### Your instructions:
Bring together copies of the lines in the data below that contain the word "confint".

### The data:
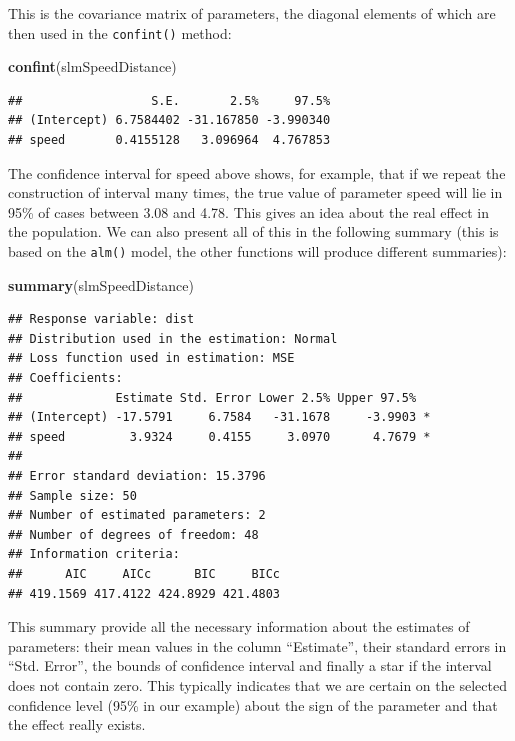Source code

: \documentclass[
]{book}
\newenvironment{Shaded}{\begin{snugshade}}{\end{snugshade}}
\newcommand{\FunctionTok}[1]{\textcolor[rgb]{0.13,0.29,0.53}{\textbf{#1}}}
\newcommand{\NormalTok}[1]{#1}
\theoremstyle{definition}
\theoremstyle{definition}
\theoremstyle{definition}
\theoremstyle{definition}
\theoremstyle{remark}
\begin{document}
This is the covariance matrix of parameters, the diagonal elements of which are then used in the \texttt{confint()} method:

\begin{Shaded}
\begin{Highlighting}[]
\FunctionTok{confint}\NormalTok{(slmSpeedDistance)}
\end{Highlighting}
\end{Shaded}

\begin{verbatim}
##                  S.E.       2.5%     97.5%
## (Intercept) 6.7584402 -31.167850 -3.990340
## speed       0.4155128   3.096964  4.767853
\end{verbatim}

The confidence interval for speed above shows, for example, that if we repeat the construction of interval many times, the true value of parameter speed will lie in 95\% of cases between 3.08 and 4.78. This gives an idea about the real effect in the population. We can also present all of this in the following summary (this is based on the \texttt{alm()} model, the other functions will produce different summaries):

\begin{Shaded}
\begin{Highlighting}[]
\FunctionTok{summary}\NormalTok{(slmSpeedDistance)}
\end{Highlighting}
\end{Shaded}

\begin{verbatim}
## Response variable: dist
## Distribution used in the estimation: Normal
## Loss function used in estimation: MSE
## Coefficients:
##             Estimate Std. Error Lower 2.5% Upper 97.5%  
## (Intercept) -17.5791     6.7584   -31.1678     -3.9903 *
## speed         3.9324     0.4155     3.0970      4.7679 *
## 
## Error standard deviation: 15.3796
## Sample size: 50
## Number of estimated parameters: 2
## Number of degrees of freedom: 48
## Information criteria:
##      AIC     AICc      BIC     BICc 
## 419.1569 417.4122 424.8929 421.4803
\end{verbatim}

This summary provide all the necessary information about the estimates of parameters: their mean values in the column ``Estimate'', their standard errors in ``Std. Error'', the bounds of confidence interval and finally a star if the interval does not contain zero. This typically indicates that we are certain on the selected confidence level (95\% in our example) about the sign of the parameter and that the effect really exists.
\end{document}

### Finished task:
This is the covariance matrix of parameters, the diagonal elements of which are then used in the \texttt{confint()} method:
\FunctionTok{confint}\NormalTok{(slmSpeedDistance)}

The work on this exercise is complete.